* Problem
Your task is to retype, exactly and only, the lines from the one containing "## To setup the project locally" to the final line of the entries, leaving out all pictures.

* Records supplied
★ ★ ★ ★ ★ ★ ★
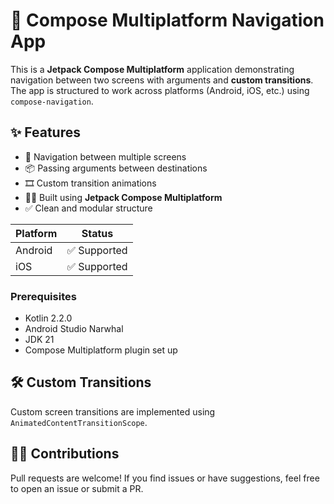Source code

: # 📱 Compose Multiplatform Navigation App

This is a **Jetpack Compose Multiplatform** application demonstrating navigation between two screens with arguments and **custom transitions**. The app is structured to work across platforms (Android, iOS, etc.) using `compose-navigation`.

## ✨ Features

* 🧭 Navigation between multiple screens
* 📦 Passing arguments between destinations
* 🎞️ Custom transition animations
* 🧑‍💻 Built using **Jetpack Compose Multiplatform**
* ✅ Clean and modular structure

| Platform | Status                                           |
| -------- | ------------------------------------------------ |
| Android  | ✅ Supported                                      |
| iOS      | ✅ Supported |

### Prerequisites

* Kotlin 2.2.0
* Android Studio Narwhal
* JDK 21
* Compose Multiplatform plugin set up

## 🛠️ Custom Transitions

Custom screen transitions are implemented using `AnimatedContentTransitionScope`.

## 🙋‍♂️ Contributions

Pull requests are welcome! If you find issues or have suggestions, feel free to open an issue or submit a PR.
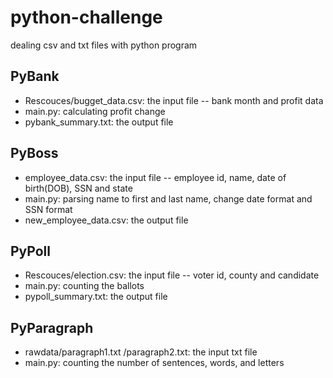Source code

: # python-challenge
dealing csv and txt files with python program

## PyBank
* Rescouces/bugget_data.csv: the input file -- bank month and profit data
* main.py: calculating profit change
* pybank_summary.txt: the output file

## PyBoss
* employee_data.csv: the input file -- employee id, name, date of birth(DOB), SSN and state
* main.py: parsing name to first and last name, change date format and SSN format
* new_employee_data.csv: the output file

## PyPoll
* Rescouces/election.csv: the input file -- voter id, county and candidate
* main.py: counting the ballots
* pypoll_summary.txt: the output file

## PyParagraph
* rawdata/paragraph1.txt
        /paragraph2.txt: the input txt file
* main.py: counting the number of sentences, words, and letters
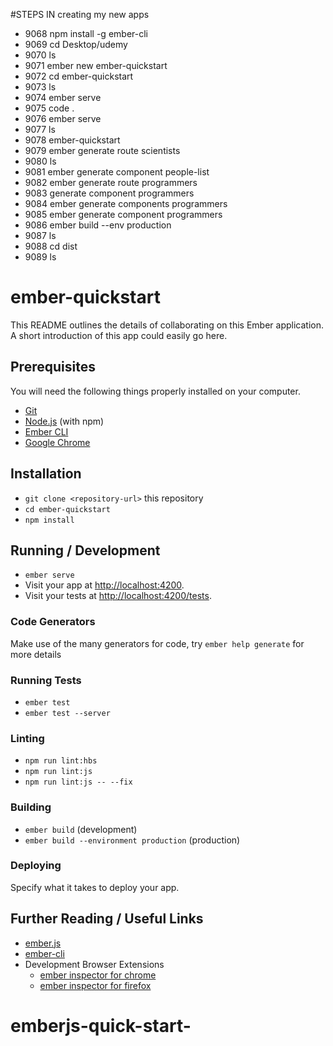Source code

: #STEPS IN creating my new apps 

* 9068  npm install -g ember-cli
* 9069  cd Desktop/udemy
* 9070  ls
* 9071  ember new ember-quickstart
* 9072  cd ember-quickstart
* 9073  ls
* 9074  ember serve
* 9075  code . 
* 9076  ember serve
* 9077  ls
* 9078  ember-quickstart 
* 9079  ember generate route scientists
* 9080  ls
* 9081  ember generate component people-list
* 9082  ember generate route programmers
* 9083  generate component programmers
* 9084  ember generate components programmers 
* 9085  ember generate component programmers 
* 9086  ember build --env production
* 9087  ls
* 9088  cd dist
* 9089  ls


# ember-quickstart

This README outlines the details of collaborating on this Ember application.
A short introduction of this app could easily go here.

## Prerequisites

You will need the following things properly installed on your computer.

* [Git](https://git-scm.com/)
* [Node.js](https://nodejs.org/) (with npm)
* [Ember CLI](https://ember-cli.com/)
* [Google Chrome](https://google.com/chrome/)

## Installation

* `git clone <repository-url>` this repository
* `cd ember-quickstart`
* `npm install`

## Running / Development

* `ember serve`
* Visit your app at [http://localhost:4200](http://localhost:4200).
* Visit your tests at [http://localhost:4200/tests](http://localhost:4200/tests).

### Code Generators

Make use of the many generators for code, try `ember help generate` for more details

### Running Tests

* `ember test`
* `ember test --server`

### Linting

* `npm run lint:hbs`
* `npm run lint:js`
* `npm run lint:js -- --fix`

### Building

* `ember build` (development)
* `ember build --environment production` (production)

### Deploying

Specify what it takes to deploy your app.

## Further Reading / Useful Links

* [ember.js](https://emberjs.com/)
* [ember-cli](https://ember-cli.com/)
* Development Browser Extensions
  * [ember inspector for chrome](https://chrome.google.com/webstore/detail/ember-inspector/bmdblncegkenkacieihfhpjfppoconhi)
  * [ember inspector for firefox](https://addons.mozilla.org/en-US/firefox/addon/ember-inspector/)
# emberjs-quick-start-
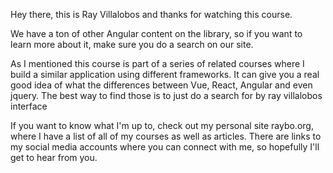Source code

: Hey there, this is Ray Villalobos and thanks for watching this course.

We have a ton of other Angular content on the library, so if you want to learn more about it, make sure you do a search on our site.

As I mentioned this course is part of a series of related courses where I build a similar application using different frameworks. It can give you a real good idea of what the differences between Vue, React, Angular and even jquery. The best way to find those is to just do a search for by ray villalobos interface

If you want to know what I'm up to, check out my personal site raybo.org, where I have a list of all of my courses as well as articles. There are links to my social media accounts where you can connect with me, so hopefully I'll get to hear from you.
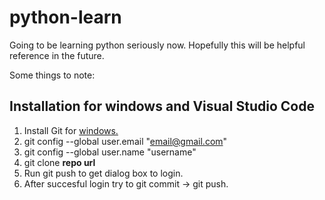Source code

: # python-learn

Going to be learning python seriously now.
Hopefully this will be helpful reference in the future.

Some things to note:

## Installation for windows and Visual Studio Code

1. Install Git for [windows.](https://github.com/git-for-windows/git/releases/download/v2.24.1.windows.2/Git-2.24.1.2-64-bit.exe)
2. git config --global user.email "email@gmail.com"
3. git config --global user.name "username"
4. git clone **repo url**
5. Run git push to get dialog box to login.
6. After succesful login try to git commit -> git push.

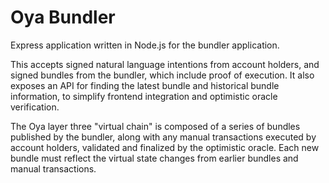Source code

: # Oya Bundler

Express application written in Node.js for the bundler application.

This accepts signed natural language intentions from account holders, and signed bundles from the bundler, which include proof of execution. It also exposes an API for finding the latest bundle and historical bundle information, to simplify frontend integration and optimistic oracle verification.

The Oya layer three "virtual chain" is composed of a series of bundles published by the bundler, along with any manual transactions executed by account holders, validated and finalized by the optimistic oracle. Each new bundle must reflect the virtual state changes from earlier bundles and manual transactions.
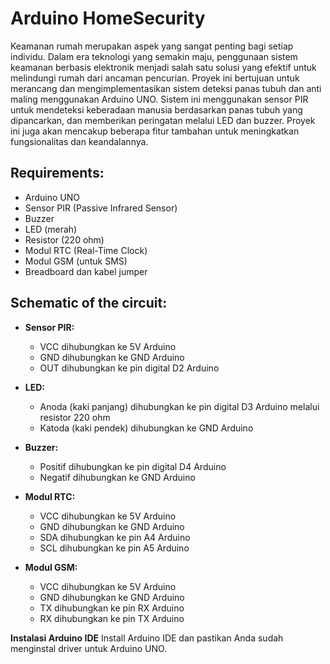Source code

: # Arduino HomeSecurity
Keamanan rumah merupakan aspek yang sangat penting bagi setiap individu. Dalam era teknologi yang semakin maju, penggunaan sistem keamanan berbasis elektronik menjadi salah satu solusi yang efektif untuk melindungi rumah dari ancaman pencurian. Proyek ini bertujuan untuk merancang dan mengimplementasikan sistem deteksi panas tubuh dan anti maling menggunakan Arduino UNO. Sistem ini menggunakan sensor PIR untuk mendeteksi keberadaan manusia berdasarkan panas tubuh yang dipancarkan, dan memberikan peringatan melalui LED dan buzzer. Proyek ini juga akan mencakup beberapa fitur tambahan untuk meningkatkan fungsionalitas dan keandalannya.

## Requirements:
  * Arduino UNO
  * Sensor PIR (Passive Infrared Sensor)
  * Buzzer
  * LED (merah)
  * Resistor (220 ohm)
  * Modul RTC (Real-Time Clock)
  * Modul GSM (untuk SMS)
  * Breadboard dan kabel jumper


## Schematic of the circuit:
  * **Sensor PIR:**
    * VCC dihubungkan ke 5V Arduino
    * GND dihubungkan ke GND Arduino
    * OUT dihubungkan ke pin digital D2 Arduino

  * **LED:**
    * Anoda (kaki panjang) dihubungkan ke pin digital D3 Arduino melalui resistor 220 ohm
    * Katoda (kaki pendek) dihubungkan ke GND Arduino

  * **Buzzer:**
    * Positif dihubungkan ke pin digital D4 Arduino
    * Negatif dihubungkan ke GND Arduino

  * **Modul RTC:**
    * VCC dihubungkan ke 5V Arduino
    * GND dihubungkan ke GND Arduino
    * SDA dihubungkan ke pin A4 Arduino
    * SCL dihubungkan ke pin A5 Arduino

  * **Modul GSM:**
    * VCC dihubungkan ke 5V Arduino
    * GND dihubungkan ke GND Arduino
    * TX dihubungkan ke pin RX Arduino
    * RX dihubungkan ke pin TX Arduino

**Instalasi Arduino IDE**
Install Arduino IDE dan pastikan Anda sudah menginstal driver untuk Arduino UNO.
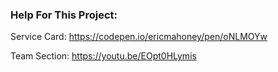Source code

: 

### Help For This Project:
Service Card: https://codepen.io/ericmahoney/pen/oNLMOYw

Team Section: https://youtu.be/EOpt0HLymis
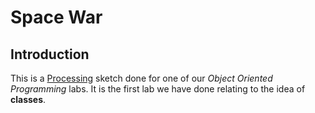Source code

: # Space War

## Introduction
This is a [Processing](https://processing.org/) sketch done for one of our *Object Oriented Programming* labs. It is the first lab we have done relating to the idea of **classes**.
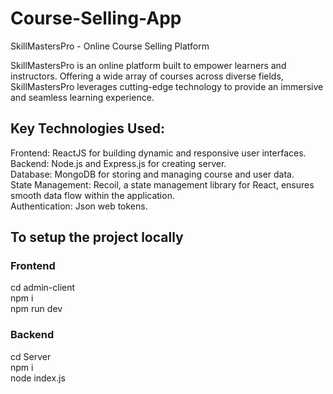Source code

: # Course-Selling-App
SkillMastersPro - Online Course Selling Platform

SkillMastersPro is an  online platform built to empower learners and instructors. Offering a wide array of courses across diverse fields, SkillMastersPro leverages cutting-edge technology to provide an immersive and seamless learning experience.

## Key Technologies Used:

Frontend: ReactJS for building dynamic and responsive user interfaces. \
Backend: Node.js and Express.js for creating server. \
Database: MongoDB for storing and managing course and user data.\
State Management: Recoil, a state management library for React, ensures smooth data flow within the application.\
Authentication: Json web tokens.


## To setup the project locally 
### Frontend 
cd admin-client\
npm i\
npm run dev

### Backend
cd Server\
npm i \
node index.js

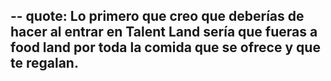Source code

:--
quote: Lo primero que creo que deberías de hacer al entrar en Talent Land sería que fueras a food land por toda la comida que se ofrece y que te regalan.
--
★ ★ ★ ★ ★ ★ ★
* Answer space
## To setup the project locally 
### Frontend 
cd admin-client\
npm i\
npm run dev

### Backend
cd Server\
npm i \
node index.js

Source code

:--
quote: Lo primero que creo que deberías de hacer al entrar en Talent Land sería que fueras a food land por toda la comida que se ofrece y que te regalan.
--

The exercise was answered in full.